# Microsoft Movie Project 

## Overview

## Business Problem

Microsoft Studios wants to start the production of films. In order to be successful doing so they reached out to me and asked for recommendations on how they can be successful in doing so. 

## Data Understanding 

# Importing Data 

In [None]:
import pandas as pd 
import sqlite3
from matplotlib import pyplot as plt
import numpy as np 
from matplotlib.ticker import StrMethodFormatter
import seaborn as sns

In [None]:
!ls zippedData/

## Movie Gross 

In [None]:
bom = pd.read_csv('zippedData/bom.movie_gross.csv.gz')

In [None]:
bom.head(5)

## Movies

In [None]:
movies = pd.read_csv('zippedData/tmdb.movies.csv.gz')

In [None]:
movies.head(5)

## Movie Budgets 

In [None]:
movie_budgets = pd.read_csv('zippedData/tn.movie_budgets.csv.gz')

In [None]:
movie_budgets.head(5)

# Questions

- What studio had the greatest total gross earnings? 
- What type of relationship is there between production budget and total gross earnings?
- What month of release date had the greatest gross earnings? 
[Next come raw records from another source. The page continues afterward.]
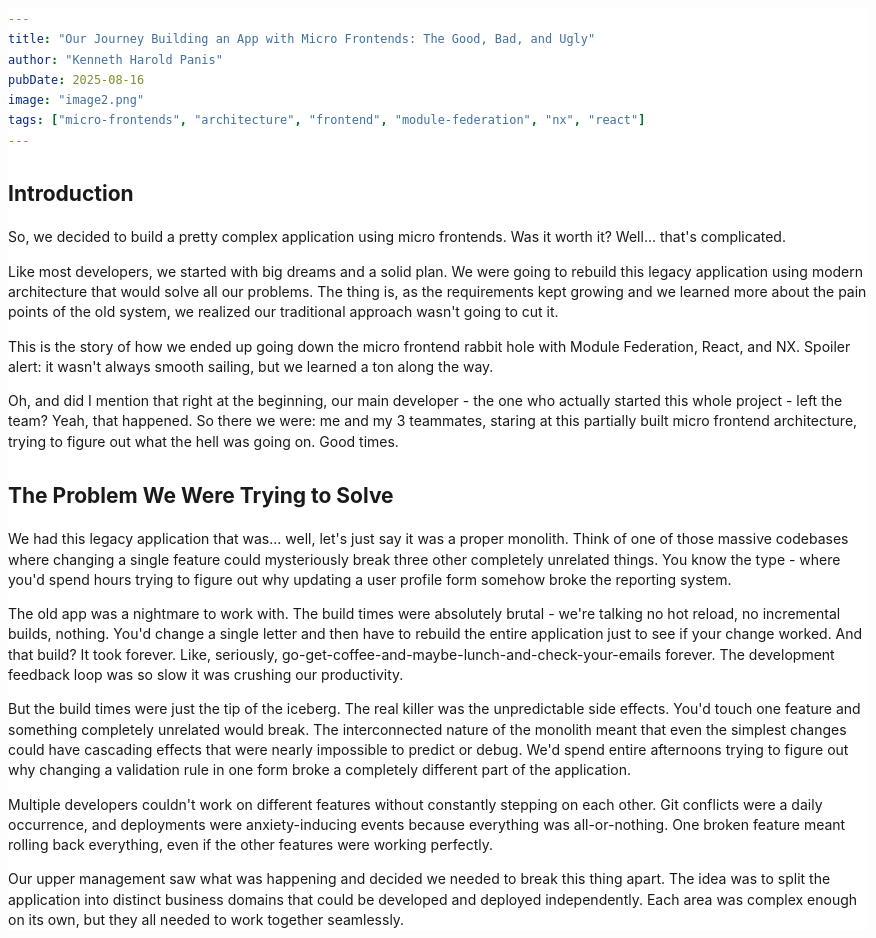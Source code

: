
 ```yaml
---
title: "Our Journey Building an App with Micro Frontends: The Good, Bad, and Ugly"
author: "Kenneth Harold Panis"
pubDate: 2025-08-16
image: "image2.png"
tags: ["micro-frontends", "architecture", "frontend", "module-federation", "nx", "react"]
---
```


## Introduction

So, we decided to build a pretty complex application using micro frontends. Was it worth it? Well... that's complicated. 

Like most developers, we started with big dreams and a solid plan. We were going to rebuild this legacy application using modern architecture that would solve all our problems. The thing is, as the requirements kept growing and we learned more about the pain points of the old system, we realized our traditional approach wasn't going to cut it. 

This is the story of how we ended up going down the micro frontend rabbit hole with Module Federation, React, and NX. Spoiler alert: it wasn't always smooth sailing, but we learned a ton along the way.

Oh, and did I mention that right at the beginning, our main developer - the one who actually started this whole project - left the team? Yeah, that happened. So there we were: me and my 3 teammates, staring at this partially built micro frontend architecture, trying to figure out what the hell was going on. Good times.

## The Problem We Were Trying to Solve

We had this legacy application that was... well, let's just say it was a proper monolith. Think of one of those massive codebases where changing a single feature could mysteriously break three other completely unrelated things. You know the type - where you'd spend hours trying to figure out why updating a user profile form somehow broke the reporting system.

The old app was a nightmare to work with. The build times were absolutely brutal - we're talking no hot reload, no incremental builds, nothing. You'd change a single letter and then have to rebuild the entire application just to see if your change worked. And that build? It took forever. Like, seriously, go-get-coffee-and-maybe-lunch-and-check-your-emails forever. The development feedback loop was so slow it was crushing our productivity.

But the build times were just the tip of the iceberg. The real killer was the unpredictable side effects. You'd touch one feature and something completely unrelated would break. The interconnected nature of the monolith meant that even the simplest changes could have cascading effects that were nearly impossible to predict or debug. We'd spend entire afternoons trying to figure out why changing a validation rule in one form broke a completely different part of the application.

Multiple developers couldn't work on different features without constantly stepping on each other. Git conflicts were a daily occurrence, and deployments were anxiety-inducing events because everything was all-or-nothing. One broken feature meant rolling back everything, even if the other features were working perfectly.

Our upper management saw what was happening and decided we needed to break this thing apart. The idea was to split the application into distinct business domains that could be developed and deployed independently. Each area was complex enough on its own, but they all needed to work together seamlessly.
## Q1: What studio had the greatest total gross earnings

In [None]:
len(bom)

In [None]:
bom.info()

In [None]:
bom.head()

In [None]:
'''
This line of code was used to fill in null values under the domestic_gross columns with 0. 
'''
domestic_gross = bom.loc[:,"domestic_gross"].fillna(0)
print(domestic_gross)

Filling null values with 0 is resonable to assume that they did not have any gross earnings. 

In [None]:
print(foreign_gross)

In [None]:
bom['total_gross'] = foreign_gross + domestic_gross 

In [None]:
bom

In [None]:
'''
Line of code to create a new column where total_gross is now displayed in millions rounded to the second
decimal place which is easier to read than total_gross in scientific method

'''
bom['total_gross_in_millions'] = bom['total_gross'].div(1000000).round(2)

In [None]:
bom

In [None]:
studios = bom.groupby('studio')['total_gross_in_millions'].agg(['mean','count']).reset_index()

In [None]:
studios

In [None]:
studios_clean = studios.loc[studios['count']>3].sort_values('mean', ascending = False)

In [None]:
studios_clean_ten = studios_clean.head(10)

In [None]:
'''
Lines of code to rename the studios under the Studio's column
source:https://www.geeksforgeeks.org/add-a-new-column-in-pandas-data-frame-using-a-dictionary/
'''

#data_frame = pd.DataFrame([[i] for i in range(7)], columns =['data'])
  
# Introducing weeks as dictionary
studios_dict = {'P/DW':'Pixar / Dreamworks', 'BV':'Buena Vista', 'WB (NL)':'New Line Cinema', 'Fox':'Fox', 
'WB':'Warner Bros.','Sony':'Sony', 'Uni.':'Universal', 'Par.':'Paramount','Sum.':'Summit Entertainment', 'LG/S':'Lifes Good / Sony'}
  
# Mapping the dictionary keys to the data frame.
studios_clean_ten['studio'] = studios_clean_ten['studio'].map(studios_dict)


In [None]:
'''
These lines of code plot the top 20 studios with the greatest
gross earnings and that produced at least 3 films. 
'''

fig, ax = plt.subplots()
ax.barh(y= studios_clean_ten['studio'], width = studios_clean_ten['mean'] )
ax.set_title("Studio's Gross Earnings")
ax.set_xlabel("Gross Earnings (in millions)")
ax.set_ylabel("Studio")
ax.invert_yaxis()
#plt.show()
plt.savefig('Images/studios_gross_earnings.png', bbox_inches = 'tight')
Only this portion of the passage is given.